Mme Schovalovsky had brought us information of the greatest value and of a nature which I may not reveal. But she knew nothing of Drebkoff. With regard to this however I shall have more to say later.
My husband was closely watched, but no attempt was made upon him in Paris.
Savinkoff returned from Italy in a despondent mood. His negotiations with Mussolini had broken down. Probably the natural shrewdness of the Italian dictator made him suspect the sincerity of the would-be Russian dictator. Savinkoff himself represented the interview as a clash of strong wills.
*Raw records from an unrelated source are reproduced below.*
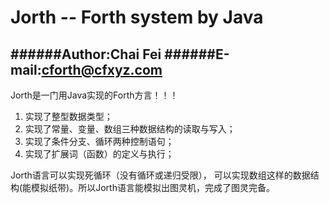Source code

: Jorth -- Forth system by Java
====================

######Author:Chai Fei
######E-mail:cforth@cfxyz.com
--------------------

Jorth是一门用Java实现的Forth方言！！！

1. 实现了整型数据类型；
2. 实现了常量、变量、数组三种数据结构的读取与写入；
3. 实现了条件分支、循环两种控制语句；
4. 实现了扩展词（函数）的定义与执行；

Jorth语言可以实现死循环（没有循环或递归受限）， 可以实现数组这样的数据结构(能模拟纸带)。所以Jorth语言能模拟出图灵机，完成了图灵完备。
Mussolini was jealous of him as of a greater spirit. He gave us a very circumstantial account of their conversations together, in which it appeared that he had dictated to the dictator. I can see him now posing and attitudinising in front of the fireplace and delivering his words with a dramatic emphasis. The long and short of it was that he could get no financial help from Mussolini. The utmost the dictator was prepared to do was to provide him with Italian passports, and to instruct the Italian legation to render him personally every assistance in their power.
Sidney had almost ruined himself financially through assisting this man, and, failing a favourable outcome of his lawsuit, could not continue his remittances to him. I think that it was his failure with Mussolini, coupled with the knowledge that there was no more money to be had from his supporters, which determined Savinkoff on his next step, with which I now have to deal.
In his letter, which the two men from Moscow had brought, Pavlovsky stated that he had met with an accident, which prevented his coming to see his chief in person: he begged Savinkoff to return to Russia with the two men as his presence was absolutely necessary to the future welfare of the party.
Of the two men one was known to and trusted by Savinkoff, the other was a stranger. The letter was undoubtedly in Pavlovsky’s handwr
iting. When Savinkoff had read out the letter, the eyes of all present – of Savinkoff, of the Dehrentals, of the two messengers – turned automatically to Sidney for his verdict.
‘Don’t go,’ said Sidney shortly.
The conversation was carried on in Russian. I did not know a word of the language. All I could do was to watch the varying expressions on the faces of each, and trace the course of the argument in that manner.
Sidney’s jaw was set firmly and uncompromisingly. He said little, but whatever he said was concise and weighty. Savinkoff was thoughtful, now waxing expansive and spreading out his arms in dramatic delivery, now sinking his chin into his palm and keenly watching the others. Dehrental was worried, and seemed to shift his ground continually. Mme Dehrental was voluble and persuasive, now pleading with my husband and Savinkoff, now shooting a kindly and half-apologetic smile at the two messengers.
But it was these who particularly riveted my attention. The one who was known to Savinkoff was white and trembling and had hunted and despairing eyes. The other, Andrea Pavlovitch, was grimly sardonic, and kept his eyes the whole time fixed on his companion. Terrible eyes they were, cruel, cold and piercing. Somehow he reminded me of a cat playing with a mouse. As I watched I could have no doubt of the mission of these men. The one who was known to Savinkoff had come under the stress of some terrible threat: if he betrayed his employers there was no help for him: even in the security of civilised Paris the tentacles of the Tcheka were coiled round him. But to make assurance doubly sure an agent had been sent with him to see that he did not give the show away once he was out of the country. As for Pavlovsky, either he had turned traitor or the accident which had befallen him was simply the torture to which he had been put to compel him to write the letter.